Work required
Beginning with the line below that contains "Make sure you installed the" and ending with the line that contains "for multiple comparisons.", copy every line exactly. Copy nothing else.

───── Exercise data

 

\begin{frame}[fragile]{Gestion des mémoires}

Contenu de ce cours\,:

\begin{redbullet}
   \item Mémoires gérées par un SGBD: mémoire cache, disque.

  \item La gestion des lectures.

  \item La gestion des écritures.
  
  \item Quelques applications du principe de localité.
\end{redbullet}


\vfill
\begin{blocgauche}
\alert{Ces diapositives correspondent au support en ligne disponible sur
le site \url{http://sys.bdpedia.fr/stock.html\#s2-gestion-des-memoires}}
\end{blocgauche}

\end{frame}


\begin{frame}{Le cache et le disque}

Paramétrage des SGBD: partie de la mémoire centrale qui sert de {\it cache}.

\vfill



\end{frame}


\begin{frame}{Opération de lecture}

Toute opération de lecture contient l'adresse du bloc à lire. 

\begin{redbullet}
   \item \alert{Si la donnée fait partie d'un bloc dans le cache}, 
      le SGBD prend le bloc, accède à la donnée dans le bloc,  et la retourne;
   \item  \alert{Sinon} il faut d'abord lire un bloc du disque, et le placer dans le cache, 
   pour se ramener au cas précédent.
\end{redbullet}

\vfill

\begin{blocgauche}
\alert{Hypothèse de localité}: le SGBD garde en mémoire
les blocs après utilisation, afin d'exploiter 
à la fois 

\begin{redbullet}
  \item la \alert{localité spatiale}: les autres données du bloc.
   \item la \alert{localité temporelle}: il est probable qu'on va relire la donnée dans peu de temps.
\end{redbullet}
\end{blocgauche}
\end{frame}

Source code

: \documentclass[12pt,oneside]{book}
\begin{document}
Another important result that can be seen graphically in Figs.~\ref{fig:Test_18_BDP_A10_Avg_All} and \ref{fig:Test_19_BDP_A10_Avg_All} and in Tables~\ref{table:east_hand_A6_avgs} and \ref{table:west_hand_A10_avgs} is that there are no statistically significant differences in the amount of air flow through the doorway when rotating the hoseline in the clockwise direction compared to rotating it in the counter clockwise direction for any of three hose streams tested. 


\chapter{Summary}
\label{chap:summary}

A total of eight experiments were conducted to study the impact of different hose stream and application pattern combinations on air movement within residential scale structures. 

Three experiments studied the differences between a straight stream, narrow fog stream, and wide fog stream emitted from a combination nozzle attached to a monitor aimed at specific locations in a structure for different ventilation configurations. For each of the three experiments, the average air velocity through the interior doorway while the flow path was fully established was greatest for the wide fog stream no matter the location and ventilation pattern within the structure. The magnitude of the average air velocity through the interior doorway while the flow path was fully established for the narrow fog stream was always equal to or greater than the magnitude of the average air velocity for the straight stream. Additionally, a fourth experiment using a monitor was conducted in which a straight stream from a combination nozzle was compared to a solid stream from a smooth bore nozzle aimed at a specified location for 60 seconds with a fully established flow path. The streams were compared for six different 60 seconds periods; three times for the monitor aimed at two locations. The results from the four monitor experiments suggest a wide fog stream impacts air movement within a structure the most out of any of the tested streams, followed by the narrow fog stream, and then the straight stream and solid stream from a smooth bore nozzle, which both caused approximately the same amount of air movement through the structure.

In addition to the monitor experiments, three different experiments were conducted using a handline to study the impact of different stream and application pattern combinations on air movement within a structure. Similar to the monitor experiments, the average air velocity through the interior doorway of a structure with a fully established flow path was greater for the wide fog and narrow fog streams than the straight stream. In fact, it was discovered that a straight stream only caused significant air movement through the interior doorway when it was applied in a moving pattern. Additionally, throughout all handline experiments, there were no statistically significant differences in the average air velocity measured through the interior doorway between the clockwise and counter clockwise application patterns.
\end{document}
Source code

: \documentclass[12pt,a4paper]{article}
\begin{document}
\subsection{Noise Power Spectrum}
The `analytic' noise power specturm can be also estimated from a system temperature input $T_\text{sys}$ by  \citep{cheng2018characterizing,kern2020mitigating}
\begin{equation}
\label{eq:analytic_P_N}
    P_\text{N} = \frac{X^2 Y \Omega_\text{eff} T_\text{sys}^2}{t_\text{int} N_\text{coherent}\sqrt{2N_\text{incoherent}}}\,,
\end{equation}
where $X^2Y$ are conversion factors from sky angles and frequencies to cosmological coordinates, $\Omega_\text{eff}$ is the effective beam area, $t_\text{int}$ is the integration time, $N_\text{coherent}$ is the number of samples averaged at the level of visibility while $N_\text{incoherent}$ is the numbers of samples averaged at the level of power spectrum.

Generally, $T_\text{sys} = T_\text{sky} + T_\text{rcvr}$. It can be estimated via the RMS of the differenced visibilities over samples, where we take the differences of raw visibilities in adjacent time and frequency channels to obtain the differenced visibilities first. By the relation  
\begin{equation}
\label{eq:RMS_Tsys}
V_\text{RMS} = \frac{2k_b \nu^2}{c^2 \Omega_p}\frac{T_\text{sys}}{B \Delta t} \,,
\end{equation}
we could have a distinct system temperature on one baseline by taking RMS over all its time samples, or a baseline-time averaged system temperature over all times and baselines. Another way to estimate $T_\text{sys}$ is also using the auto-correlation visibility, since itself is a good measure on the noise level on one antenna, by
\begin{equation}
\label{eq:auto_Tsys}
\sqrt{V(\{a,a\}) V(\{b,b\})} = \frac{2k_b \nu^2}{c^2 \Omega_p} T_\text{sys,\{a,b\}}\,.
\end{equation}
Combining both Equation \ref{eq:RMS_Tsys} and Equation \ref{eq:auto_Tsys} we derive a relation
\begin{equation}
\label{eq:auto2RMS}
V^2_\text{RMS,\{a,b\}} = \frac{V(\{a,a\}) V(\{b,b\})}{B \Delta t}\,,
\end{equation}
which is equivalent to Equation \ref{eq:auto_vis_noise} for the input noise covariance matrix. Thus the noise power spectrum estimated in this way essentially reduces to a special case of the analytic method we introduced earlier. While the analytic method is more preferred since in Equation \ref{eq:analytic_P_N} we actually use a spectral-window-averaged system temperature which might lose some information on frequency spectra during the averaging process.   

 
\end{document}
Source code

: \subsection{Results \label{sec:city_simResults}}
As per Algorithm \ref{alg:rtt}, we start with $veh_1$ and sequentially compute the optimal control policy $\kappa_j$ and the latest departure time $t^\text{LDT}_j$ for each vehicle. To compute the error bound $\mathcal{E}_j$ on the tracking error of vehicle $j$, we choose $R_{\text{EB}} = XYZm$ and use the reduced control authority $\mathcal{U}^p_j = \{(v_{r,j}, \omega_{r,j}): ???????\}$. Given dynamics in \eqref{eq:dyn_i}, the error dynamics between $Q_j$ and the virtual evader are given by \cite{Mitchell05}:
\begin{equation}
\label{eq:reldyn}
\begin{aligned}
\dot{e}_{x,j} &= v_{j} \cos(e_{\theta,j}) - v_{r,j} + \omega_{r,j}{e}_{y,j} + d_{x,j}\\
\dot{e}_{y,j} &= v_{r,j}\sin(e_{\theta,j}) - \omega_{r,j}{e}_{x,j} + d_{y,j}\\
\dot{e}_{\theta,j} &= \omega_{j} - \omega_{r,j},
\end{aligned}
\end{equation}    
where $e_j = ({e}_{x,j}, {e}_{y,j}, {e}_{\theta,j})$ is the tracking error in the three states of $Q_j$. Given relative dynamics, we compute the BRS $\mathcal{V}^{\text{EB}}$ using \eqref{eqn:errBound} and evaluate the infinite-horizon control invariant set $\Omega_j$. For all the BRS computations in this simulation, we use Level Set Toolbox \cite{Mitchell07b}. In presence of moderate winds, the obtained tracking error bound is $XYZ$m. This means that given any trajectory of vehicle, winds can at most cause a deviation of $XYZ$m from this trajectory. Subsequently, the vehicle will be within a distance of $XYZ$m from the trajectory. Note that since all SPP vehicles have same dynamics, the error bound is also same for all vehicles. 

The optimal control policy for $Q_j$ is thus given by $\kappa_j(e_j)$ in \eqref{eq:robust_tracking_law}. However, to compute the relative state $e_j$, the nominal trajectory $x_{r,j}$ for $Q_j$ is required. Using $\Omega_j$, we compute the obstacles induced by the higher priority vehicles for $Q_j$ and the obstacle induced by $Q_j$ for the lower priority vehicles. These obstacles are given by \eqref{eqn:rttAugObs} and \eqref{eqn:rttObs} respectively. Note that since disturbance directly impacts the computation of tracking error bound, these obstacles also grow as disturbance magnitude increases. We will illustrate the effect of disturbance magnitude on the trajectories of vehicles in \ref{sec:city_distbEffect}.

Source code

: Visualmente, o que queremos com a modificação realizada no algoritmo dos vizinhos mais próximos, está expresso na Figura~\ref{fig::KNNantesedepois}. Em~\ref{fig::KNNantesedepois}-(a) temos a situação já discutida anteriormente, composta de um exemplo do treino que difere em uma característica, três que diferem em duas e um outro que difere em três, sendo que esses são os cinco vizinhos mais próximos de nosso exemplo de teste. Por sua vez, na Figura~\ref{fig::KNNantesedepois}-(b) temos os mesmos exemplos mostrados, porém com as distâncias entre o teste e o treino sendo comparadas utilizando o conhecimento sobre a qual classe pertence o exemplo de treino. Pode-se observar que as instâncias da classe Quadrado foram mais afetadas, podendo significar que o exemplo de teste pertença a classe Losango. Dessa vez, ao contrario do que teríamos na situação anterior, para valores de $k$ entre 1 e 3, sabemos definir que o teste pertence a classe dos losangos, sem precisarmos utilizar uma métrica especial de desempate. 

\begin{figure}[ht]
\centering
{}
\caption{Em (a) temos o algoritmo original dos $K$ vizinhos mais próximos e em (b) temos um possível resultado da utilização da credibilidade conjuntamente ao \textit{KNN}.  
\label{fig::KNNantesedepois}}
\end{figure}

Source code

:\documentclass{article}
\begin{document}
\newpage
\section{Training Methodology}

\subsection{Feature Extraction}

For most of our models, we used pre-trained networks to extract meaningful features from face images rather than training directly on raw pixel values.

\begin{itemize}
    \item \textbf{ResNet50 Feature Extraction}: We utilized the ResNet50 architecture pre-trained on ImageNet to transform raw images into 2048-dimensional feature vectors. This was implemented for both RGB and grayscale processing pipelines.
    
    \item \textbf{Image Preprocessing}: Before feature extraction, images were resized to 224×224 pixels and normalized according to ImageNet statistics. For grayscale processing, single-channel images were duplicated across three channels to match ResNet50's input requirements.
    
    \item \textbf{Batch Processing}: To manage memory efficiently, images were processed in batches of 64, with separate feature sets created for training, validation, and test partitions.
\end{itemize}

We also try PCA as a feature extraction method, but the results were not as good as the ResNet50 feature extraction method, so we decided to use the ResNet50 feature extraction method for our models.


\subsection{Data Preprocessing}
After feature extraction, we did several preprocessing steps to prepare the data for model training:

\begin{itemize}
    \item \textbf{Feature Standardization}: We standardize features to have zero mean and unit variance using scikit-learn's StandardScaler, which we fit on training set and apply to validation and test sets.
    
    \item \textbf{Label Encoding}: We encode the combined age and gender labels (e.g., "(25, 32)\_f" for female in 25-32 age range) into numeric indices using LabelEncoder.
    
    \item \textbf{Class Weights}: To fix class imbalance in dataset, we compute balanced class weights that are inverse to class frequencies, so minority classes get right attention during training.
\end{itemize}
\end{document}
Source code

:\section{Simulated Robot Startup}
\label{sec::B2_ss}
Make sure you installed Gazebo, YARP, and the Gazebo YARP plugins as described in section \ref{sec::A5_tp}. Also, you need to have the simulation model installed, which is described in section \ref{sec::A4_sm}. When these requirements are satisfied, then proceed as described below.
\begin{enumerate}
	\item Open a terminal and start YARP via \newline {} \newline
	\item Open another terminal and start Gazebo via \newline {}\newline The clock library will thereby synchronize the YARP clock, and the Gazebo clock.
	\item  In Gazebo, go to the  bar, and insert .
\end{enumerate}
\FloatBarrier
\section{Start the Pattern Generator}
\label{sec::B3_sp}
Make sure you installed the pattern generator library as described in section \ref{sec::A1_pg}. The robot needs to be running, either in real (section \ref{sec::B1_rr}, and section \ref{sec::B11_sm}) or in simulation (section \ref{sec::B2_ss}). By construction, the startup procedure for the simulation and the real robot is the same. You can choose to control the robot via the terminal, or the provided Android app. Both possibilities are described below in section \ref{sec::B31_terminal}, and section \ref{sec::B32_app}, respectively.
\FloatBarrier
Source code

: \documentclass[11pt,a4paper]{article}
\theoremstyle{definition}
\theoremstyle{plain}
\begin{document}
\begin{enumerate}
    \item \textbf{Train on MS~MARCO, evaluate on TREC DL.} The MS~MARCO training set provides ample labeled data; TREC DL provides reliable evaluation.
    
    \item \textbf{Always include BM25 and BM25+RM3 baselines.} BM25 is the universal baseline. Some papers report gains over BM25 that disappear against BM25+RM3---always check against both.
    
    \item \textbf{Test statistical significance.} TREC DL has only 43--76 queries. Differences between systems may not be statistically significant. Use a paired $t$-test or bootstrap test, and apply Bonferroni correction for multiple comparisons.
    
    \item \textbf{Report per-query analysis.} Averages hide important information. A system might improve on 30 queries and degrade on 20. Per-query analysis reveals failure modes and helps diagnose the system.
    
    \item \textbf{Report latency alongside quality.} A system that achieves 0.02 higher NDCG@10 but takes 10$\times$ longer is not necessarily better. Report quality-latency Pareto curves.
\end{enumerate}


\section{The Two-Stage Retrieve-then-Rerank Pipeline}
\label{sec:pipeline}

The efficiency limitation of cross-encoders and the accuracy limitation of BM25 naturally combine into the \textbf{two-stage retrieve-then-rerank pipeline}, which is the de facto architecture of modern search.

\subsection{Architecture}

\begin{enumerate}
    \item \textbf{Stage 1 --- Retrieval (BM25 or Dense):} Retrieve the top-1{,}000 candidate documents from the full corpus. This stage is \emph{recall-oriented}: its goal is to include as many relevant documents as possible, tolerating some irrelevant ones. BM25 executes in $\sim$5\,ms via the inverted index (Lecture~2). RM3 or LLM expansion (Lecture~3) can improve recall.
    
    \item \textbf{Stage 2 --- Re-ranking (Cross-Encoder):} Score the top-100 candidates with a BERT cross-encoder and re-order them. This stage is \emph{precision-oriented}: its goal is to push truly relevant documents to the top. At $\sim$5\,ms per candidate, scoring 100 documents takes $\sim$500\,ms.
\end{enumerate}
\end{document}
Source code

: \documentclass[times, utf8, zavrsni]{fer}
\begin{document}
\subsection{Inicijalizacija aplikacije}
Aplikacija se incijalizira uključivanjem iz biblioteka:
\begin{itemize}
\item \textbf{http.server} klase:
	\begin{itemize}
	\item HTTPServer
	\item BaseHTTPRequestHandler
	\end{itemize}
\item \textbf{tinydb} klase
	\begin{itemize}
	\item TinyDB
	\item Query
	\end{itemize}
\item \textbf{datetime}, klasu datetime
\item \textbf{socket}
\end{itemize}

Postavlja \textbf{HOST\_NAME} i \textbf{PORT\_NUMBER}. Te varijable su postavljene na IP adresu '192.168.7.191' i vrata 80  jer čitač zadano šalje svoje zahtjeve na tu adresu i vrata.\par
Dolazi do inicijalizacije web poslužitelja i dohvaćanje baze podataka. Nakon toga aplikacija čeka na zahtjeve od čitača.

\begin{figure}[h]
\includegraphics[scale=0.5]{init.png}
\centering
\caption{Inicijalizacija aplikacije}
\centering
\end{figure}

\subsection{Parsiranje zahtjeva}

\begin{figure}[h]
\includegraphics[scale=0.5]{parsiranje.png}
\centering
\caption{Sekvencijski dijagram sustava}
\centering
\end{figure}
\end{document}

──────────

Solved exercise
Make sure you installed the pattern generator library as described in section \ref{sec::A1_pg}. The robot needs to be running, either in real (section \ref{sec::B1_rr}, and section \ref{sec::B11_sm}) or in simulation (section \ref{sec::B2_ss}). By construction, the startup procedure for the simulation and the real robot is the same. You can choose to control the robot via the terminal, or the provided Android app. Both possibilities are described below in section \ref{sec::B31_terminal}, and section \ref{sec::B32_app}, respectively.
\FloatBarrier
Source code

: \documentclass[11pt,a4paper]{article}
\theoremstyle{definition}
\theoremstyle{plain}
\begin{document}
\begin{enumerate}
    \item \textbf{Train on MS~MARCO, evaluate on TREC DL.} The MS~MARCO training set provides ample labeled data; TREC DL provides reliable evaluation.
    
    \item \textbf{Always include BM25 and BM25+RM3 baselines.} BM25 is the universal baseline. Some papers report gains over BM25 that disappear against BM25+RM3---always check against both.
    
    \item \textbf{Test statistical significance.} TREC DL has only 43--76 queries. Differences between systems may not be statistically significant. Use a paired $t$-test or bootstrap test, and apply Bonferroni correction for multiple comparisons.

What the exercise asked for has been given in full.